Francisco Marshall – É essa coisa de acharmos que somos grandes e pequenos, grandes anões. Essa coisa de xingar os portenhos, mas sermos muito mais narcisistas. Somos narcisistas culturais, criamos uma autoimagem de grande valor que não corresponde à prática do dia a dia. Em Porto Alegre só vinga o que está há 20 anos em cartaz. O resto é experiência, correria, só se produz porque o cara tem outro emprego; mas se acontece de um espetáculo ficar 25 anos em cartaz, ah, isso sim vira Porto Alegre, vira uma marca daqui. Então a capacidade da cidade consumir o seu próprio poder de inovação fica comprometido. Se aparece um helicóptero flamejante, se desce de dentro dele uma deusa platinada de outro país, todo mundo paga 300 pilas pra ver esse fenômeno extrassensorial. Agora, se um jovem Mozart aparece tocando aqui na cidade, eles não vão pagar só 30 pilas. R$ 50 só paga a família do cara. Isso é paróquia.

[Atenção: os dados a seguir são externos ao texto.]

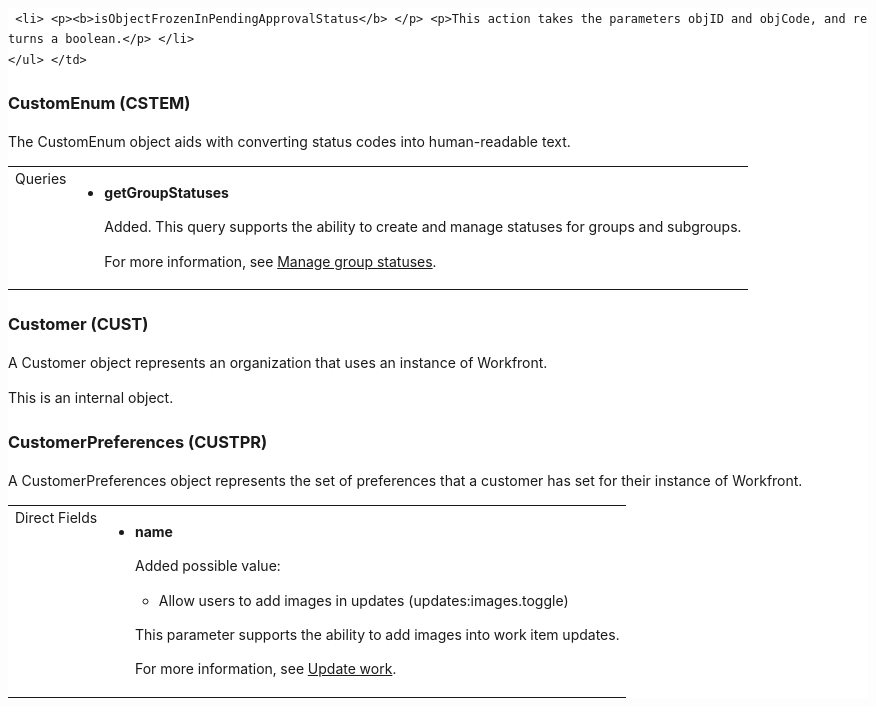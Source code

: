      <li> <p><b>isObjectFrozenInPendingApprovalStatus</b> </p> <p>This action takes the parameters objID and objCode, and returns a boolean.</p> </li> 
    </ul> </td> 
  </tr> 
 </tbody> 
</table>

### CustomEnum (CSTEM)

The CustomEnum object aids with converting status codes into human-readable text.

<table cellspacing="0"> 
 <col> 
 <col> 
 <tbody> 
  <tr> 
   <td role="rowheader">Queries</td> 
   <td> 
    <ul> 
     <li> <p><b>getGroupStatuses</b> </p> <p>Added. This query supports the ability to create and manage statuses for groups and subgroups. </p> <p>For more information, see <a href="../../administration-and-setup/manage-groups/manage-group-statuses/manage-group-statuses.md" class="MCXref xref">Manage group statuses</a>.</p> </li> 
    </ul> </td> 
  </tr> 
 </tbody> 
</table>

### Customer (CUST)

A Customer object represents an organization that uses an instance of Workfront.

This is an internal object.

### CustomerPreferences (CUSTPR)

A CustomerPreferences object represents the set of preferences that a customer has set for their instance of Workfront.

<table cellspacing="0"> 
 <col> 
 <col> 
 <tbody> 
  <tr> 
   <td role="rowheader">Direct Fields</td> 
   <td> 
    <ul> 
     <li> <p><b>name</b> </p> <p>Added possible value:</p> 
      <ul> 
       <li> <p>Allow users to add images in updates (updates:images.toggle)</p> </li> 
      </ul> <p>This parameter supports the ability to add images into work item updates. </p> <p>For more information, see <a href="../../workfront-basics/updating-work-items-and-viewing-updates/update-work.md" class="MCXref xref">Update work</a>.</p> </li> 
    </ul> </td> 
  </tr> 
 </tbody> 
</table>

Sul21: Lembras da pergunta sobre o auxílio estadual?

Francisco Marshall – (risos) Nós não buscamos muito o estado pois a nossa visão é independente, autônoma, de quem quer total liberdade. Nas poucas vezes que buscamos apoio, especialmente no município, o apoio foi sempre muito franco, muito direto, a SMC nos dá um apoio excelente, mas eu não peço muito porque a prefeitura também tem seus projetos, seus espaços culturais, e nós precisamos ser independentes. Mas não posso me queixar, o que nós não temos é tempo. Mas com o estado… A gente não pode depender dele, a gente tem que se virar por conta própria. Ainda mais na época em que tínhamos uma figura exótica como a Mônica Leal na Cultura – aliás, não entendo porque o Assis Brasil reconduziu o Nesralla à OSPA após o carimbo da Yeda e da ex-secretária. Por isso, Porto Alegre precisa de um espírito comunitário mais generoso, até mais filantrópico. O que falta para Porto Alegre – e vale o mesmo para o resto do país – , é um compromisso efetivo entre uma elite muito rica e a classe média. Existe um segmento sócio-econômico que envolve profissionais liberais já com longa trajetória, pessoas que dispõem de capacidade financeira para montar pequenas, médias e grandes empresas, muitas vezes bem sucedidas, mas que não vão a um concerto de 70 reais, nem compram um quadro de um bom artista. A gente mora numa cidade onde tem um Gerdau que faz a diferença, mas a atitude dele é imitada apenas por parte de seu círculo, mas não por esse extrato que está aqui entre nós, de pessoas como eu, o Chico Marshall, e o Milton Ribeiro, que têm uma faixa de renda mais ou menos satisfatória e que poderiam sem sacrifício participar mais.